■ AIM OF THE TASK
Among the entries below, find each line holding "Closes" and return it.

Segment Open

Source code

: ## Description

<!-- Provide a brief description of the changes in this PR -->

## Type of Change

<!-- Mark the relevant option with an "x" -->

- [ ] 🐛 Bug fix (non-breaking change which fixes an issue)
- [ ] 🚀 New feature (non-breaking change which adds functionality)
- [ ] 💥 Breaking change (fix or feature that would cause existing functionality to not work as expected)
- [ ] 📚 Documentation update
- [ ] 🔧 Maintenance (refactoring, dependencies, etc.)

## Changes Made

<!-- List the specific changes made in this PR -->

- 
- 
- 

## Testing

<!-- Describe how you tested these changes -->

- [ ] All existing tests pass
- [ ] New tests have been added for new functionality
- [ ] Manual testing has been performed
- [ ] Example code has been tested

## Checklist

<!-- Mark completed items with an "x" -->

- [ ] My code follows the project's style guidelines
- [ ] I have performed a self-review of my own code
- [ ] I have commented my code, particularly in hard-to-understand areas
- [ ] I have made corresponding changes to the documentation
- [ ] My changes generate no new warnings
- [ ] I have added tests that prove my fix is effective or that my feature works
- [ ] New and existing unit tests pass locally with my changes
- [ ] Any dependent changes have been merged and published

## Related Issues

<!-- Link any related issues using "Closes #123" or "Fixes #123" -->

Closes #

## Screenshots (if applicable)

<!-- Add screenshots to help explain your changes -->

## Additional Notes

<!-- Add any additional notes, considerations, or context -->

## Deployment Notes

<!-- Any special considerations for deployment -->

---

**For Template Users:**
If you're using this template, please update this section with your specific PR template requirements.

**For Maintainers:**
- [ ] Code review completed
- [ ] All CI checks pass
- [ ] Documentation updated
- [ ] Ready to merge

Segment Closed
Segment Open

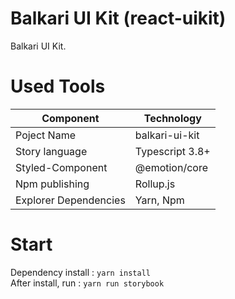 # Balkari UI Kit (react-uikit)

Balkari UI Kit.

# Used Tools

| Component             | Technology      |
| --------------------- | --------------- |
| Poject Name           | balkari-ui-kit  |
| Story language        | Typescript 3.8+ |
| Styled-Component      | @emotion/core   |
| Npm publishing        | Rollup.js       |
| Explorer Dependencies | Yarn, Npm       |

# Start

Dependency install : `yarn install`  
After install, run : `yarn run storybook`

Segment Closed

■ REPLY TO THE EXERCISE
<!-- Link any related issues using "Closes #123" or "Fixes #123" -->
Closes #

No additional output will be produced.